- [WORK REQUIRED]: Going down the listing below, print exactly each line from the one with "如果序列化的频率非常高，那么选择序列化速度快的协议会为你的系统性能提升不少。" up to and including the one with "heaven of heavens.", and skip the rest.

- [DATA FOR REVIEW]:

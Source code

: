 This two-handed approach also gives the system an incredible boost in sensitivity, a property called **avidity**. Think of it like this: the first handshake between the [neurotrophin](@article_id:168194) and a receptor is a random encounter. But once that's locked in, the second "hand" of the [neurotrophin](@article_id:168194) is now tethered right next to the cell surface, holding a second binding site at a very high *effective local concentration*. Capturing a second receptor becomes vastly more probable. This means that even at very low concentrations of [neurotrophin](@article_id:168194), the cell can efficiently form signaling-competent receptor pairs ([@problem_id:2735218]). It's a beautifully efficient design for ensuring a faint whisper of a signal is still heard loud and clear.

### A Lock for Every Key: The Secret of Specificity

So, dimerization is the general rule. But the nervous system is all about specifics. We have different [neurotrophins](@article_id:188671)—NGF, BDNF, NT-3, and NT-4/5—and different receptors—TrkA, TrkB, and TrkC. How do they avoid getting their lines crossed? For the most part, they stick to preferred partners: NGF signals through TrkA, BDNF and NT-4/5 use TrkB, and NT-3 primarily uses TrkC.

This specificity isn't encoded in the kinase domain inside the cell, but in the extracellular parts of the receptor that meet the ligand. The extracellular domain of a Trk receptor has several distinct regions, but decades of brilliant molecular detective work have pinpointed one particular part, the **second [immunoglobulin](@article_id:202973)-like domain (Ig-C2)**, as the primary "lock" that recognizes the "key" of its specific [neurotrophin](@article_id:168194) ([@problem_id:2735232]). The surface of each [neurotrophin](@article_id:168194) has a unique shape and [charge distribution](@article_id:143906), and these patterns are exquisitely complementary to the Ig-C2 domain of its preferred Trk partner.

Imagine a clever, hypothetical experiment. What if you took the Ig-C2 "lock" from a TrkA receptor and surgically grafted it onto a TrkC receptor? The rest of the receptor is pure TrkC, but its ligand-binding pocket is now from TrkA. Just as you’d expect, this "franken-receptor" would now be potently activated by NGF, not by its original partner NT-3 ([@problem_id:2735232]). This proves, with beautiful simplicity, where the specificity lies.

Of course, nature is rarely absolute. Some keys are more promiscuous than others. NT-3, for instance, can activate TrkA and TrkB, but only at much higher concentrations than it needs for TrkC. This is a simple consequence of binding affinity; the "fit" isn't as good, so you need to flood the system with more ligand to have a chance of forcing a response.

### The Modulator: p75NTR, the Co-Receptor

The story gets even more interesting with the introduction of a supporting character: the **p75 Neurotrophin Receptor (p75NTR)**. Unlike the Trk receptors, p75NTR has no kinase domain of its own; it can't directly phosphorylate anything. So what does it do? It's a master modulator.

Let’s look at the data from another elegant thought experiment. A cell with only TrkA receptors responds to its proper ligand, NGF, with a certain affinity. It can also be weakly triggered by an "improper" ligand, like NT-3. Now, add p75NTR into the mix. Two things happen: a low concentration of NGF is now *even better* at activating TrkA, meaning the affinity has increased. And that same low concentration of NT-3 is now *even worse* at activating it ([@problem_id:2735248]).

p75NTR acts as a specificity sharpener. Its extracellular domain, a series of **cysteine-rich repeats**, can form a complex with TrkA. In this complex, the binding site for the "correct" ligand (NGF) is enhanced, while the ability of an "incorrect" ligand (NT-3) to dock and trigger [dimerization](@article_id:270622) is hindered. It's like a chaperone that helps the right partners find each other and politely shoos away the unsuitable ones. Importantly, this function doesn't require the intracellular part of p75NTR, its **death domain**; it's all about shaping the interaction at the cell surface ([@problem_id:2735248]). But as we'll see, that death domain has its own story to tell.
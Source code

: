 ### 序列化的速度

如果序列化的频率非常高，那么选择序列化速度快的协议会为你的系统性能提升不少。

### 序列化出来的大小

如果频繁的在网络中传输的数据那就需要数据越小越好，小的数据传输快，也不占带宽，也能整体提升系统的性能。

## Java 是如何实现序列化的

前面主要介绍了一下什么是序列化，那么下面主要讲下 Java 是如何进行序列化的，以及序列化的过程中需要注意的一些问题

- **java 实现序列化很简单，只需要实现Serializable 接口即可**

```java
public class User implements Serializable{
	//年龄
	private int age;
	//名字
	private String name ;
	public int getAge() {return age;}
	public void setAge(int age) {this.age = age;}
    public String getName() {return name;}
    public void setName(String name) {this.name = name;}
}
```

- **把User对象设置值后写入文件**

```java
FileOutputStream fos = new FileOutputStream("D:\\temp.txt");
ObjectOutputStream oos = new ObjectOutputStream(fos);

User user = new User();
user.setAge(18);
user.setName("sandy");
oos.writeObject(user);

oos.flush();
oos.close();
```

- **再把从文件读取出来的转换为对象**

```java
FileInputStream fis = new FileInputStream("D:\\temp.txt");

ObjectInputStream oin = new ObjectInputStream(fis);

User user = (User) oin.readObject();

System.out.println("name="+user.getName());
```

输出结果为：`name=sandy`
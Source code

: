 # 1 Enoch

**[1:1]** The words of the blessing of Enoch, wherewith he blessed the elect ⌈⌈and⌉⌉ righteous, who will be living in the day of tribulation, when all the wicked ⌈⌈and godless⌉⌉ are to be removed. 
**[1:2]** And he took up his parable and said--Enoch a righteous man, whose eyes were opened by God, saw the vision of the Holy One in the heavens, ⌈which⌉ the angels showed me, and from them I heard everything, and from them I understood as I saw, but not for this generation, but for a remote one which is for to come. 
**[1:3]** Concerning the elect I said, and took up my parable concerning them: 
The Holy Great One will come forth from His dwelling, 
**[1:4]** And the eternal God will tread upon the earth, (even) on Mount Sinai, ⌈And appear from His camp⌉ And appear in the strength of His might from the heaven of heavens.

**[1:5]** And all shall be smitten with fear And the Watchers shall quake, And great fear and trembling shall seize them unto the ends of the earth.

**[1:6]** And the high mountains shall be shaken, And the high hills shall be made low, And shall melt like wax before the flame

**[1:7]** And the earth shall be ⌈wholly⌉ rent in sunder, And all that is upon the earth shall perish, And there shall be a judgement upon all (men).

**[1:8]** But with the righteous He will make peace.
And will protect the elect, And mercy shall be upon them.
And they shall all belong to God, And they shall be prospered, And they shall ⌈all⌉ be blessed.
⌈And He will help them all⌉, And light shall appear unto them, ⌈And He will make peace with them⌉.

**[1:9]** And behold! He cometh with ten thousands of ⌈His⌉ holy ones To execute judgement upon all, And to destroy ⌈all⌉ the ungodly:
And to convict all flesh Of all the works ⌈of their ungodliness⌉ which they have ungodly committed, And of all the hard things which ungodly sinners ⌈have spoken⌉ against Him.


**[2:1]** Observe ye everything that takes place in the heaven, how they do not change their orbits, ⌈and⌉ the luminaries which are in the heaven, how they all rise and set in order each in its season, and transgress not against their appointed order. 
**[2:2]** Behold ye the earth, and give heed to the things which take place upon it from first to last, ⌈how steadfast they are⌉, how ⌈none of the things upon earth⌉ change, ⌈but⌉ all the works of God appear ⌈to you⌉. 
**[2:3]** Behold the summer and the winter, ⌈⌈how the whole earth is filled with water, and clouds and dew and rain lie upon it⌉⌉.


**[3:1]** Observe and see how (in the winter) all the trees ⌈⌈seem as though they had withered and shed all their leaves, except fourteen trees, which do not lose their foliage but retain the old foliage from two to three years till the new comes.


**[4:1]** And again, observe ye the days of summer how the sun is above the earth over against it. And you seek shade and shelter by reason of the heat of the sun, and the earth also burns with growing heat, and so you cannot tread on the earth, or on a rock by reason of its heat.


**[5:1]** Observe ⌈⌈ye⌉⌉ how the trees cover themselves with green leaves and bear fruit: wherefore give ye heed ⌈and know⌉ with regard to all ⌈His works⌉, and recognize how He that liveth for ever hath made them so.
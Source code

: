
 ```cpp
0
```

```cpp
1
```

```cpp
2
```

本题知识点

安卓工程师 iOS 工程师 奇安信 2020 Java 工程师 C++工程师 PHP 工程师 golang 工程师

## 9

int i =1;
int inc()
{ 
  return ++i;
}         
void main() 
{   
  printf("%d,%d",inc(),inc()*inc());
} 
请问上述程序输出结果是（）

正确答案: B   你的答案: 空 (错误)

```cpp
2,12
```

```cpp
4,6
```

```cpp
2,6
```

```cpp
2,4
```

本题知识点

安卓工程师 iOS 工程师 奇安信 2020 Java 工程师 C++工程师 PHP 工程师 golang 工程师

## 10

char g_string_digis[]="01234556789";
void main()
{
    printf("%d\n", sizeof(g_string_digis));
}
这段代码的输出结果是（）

- [TASK ANSWER]:
如果序列化的频率非常高，那么选择序列化速度快的协议会为你的系统性能提升不少。

### 序列化出来的大小

如果频繁的在网络中传输的数据那就需要数据越小越好，小的数据传输快，也不占带宽，也能整体提升系统的性能。

## Java 是如何实现序列化的

前面主要介绍了一下什么是序列化，那么下面主要讲下 Java 是如何进行序列化的，以及序列化的过程中需要注意的一些问题

- **java 实现序列化很简单，只需要实现Serializable 接口即可**

```java
public class User implements Serializable{
	//年龄
	private int age;
	//名字
	private String name ;
	public int getAge() {return age;}
	public void setAge(int age) {this.age = age;}
    public String getName() {return name;}
    public void setName(String name) {this.name = name;}
}
```

- **把User对象设置值后写入文件**

```java
FileOutputStream fos = new FileOutputStream("D:\\temp.txt");
ObjectOutputStream oos = new ObjectOutputStream(fos);

User user = new User();
user.setAge(18);
user.setName("sandy");
oos.writeObject(user);

oos.flush();
oos.close();
```

- **再把从文件读取出来的转换为对象**

```java
FileInputStream fis = new FileInputStream("D:\\temp.txt");

ObjectInputStream oin = new ObjectInputStream(fis);

User user = (User) oin.readObject();

System.out.println("name="+user.getName());
```

输出结果为：`name=sandy`
Source code

: # 1 Enoch

**[1:1]** The words of the blessing of Enoch, wherewith he blessed the elect ⌈⌈and⌉⌉ righteous, who will be living in the day of tribulation, when all the wicked ⌈⌈and godless⌉⌉ are to be removed. 
**[1:2]** And he took up his parable and said--Enoch a righteous man, whose eyes were opened by God, saw the vision of the Holy One in the heavens, ⌈which⌉ the angels showed me, and from them I heard everything, and from them I understood as I saw, but not for this generation, but for a remote one which is for to come. 
**[1:3]** Concerning the elect I said, and took up my parable concerning them: 
The Holy Great One will come forth from His dwelling, 
**[1:4]** And the eternal God will tread upon the earth, (even) on Mount Sinai, ⌈And appear from His camp⌉ And appear in the strength of His might from the heaven of heavens.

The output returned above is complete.